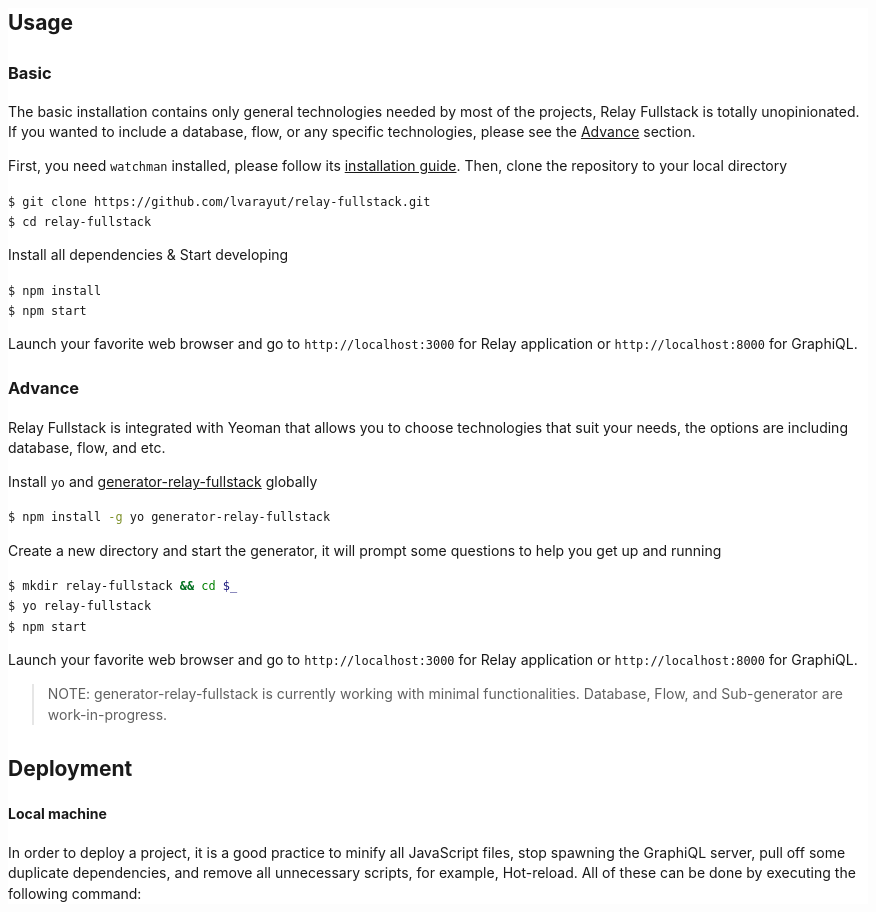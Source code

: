 ## Usage

### Basic

The basic installation contains only general technologies needed by most of the projects, Relay Fullstack is totally unopinionated. If you wanted to include a database, flow, or any specific technologies, please see the [Advance](#advance) section.

First, you need `watchman` installed, please follow its [installation guide](https://facebook.github.io/watchman/docs/install.html). Then, clone the repository to your local directory
```bash
$ git clone https://github.com/lvarayut/relay-fullstack.git
$ cd relay-fullstack
```

Install all dependencies & Start developing
```bash
$ npm install
$ npm start
```

Launch your favorite web browser and go to `http://localhost:3000` for Relay application or `http://localhost:8000` for GraphiQL. 

### Advance

Relay Fullstack is integrated with Yeoman that allows you to choose technologies that suit your needs, the options are including database, flow, and etc.

Install `yo` and [generator-relay-fullstack](https://www.npmjs.com/package/generator-relay-fullstack) globally

```bash
$ npm install -g yo generator-relay-fullstack
```

Create a new directory and start the generator, it will prompt some questions to help you get up and running

```bash
$ mkdir relay-fullstack && cd $_
$ yo relay-fullstack
$ npm start
```

Launch your favorite web browser and go to `http://localhost:3000` for Relay application or `http://localhost:8000` for GraphiQL. 

> NOTE: generator-relay-fullstack is currently working with minimal functionalities. Database, Flow, and Sub-generator are work-in-progress.

## Deployment

#### Local machine
In order to deploy a project, it is a good practice to minify all JavaScript files, stop spawning the GraphiQL server, pull off some duplicate dependencies, and remove all unnecessary scripts, for example, Hot-reload. All of these can be done by executing the following command:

| Your instructions |
Show each line of the material holding "dependencies".

| Answer to the exercise |
Install all dependencies & Start developing
In order to deploy a project, it is a good practice to minify all JavaScript files, stop spawning the GraphiQL server, pull off some duplicate dependencies, and remove all unnecessary scripts, for example, Hot-reload. All of these can be done by executing the following command:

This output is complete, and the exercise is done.